* Exercise: Transcribe exactly the lines from the one containing "NetworkStudent , SoftwareStudent" through the end of the entries, including both the first and the last, and nothing else.
____ Data section
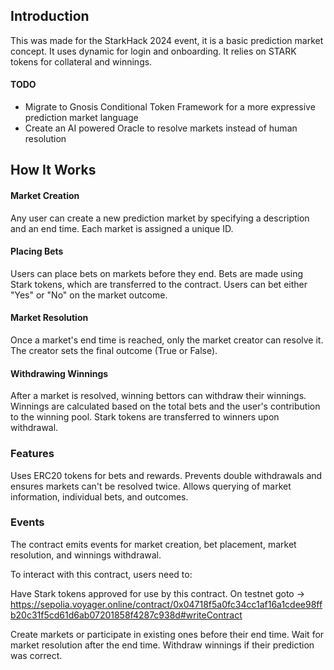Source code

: ## Introduction

This was made for the StarkHack 2024 event, it is a basic prediction market concept. 
It uses dynamic for login and onboarding. It relies on STARK tokens for collateral and winnings.

#### TODO
- Migrate to Gnosis Conditional Token Framework for a more expressive prediction market language
- Create an AI powered Oracle to resolve markets instead of human resolution

## How It Works

#### Market Creation

Any user can create a new prediction market by specifying a description and an end time.
Each market is assigned a unique ID.


#### Placing Bets

Users can place bets on markets before they end.
Bets are made using Stark tokens, which are transferred to the contract.
Users can bet either "Yes" or "No" on the market outcome.


#### Market Resolution

Once a market's end time is reached, only the market creator can resolve it.
The creator sets the final outcome (True or False).


#### Withdrawing Winnings

After a market is resolved, winning bettors can withdraw their winnings.
Winnings are calculated based on the total bets and the user's contribution to the winning pool.
Stark tokens are transferred to winners upon withdrawal.


### Features

Uses ERC20 tokens for bets and rewards.
Prevents double withdrawals and ensures markets can't be resolved twice.
Allows querying of market information, individual bets, and outcomes.


### Events

The contract emits events for market creation, bet placement, market resolution, and winnings withdrawal.


To interact with this contract, users need to:

Have Stark tokens approved for use by this contract.
On testnet goto -> https://sepolia.voyager.online/contract/0x04718f5a0fc34cc1af16a1cdee98ffb20c31f5cd61d6ab07201858f4287c938d#writeContract

Create markets or participate in existing ones before their end time.
Wait for market resolution after the end time.
Withdraw winnings if their prediction was correct.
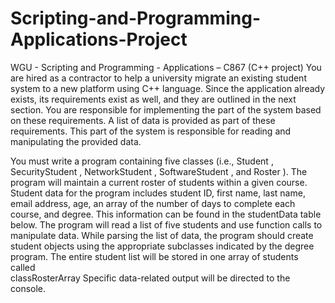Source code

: # Scripting-and-Programming-Applications-Project
WGU - Scripting and Programming - Applications – C867 (C++ project)
You are hired as a contractor to help a university migrate an existing student 
system to a new platform using C++ language. Since the application already exists, 
its requirements exist as well, and they are outlined in the next section. 
You are responsible for implementing the part of the system based on these requirements. 
A list of data is provided as part of these requirements. 
This part of the system is responsible for reading and manipulating the provided data.

You must write a program containing five classes (i.e.,  Student , SecurityStudent , 
NetworkStudent , SoftwareStudent , and  Roster ). 
The program will maintain a current roster of students within a given course. 
Student data for the program includes student ID, first name, last name, email address, 
age, an array of the number of days to complete each course, and degree. 
This information can be found in the studentData table below. 
The program will read a list of five students and use function calls to manipulate data. 
While parsing the list of data, the program should create student objects using 
the appropriate subclasses indicated by the degree program. 
The entire student list will be stored in one array of students called  
classRosterArray Specific data-related output will be directed to the console.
________
* Response to the exercise:
NetworkStudent , SoftwareStudent , and  Roster ). 
The program will maintain a current roster of students within a given course. 
Student data for the program includes student ID, first name, last name, email address, 
age, an array of the number of days to complete each course, and degree. 
This information can be found in the studentData table below. 
The program will read a list of five students and use function calls to manipulate data. 
While parsing the list of data, the program should create student objects using 
the appropriate subclasses indicated by the degree program. 
The entire student list will be stored in one array of students called  
classRosterArray Specific data-related output will be directed to the console.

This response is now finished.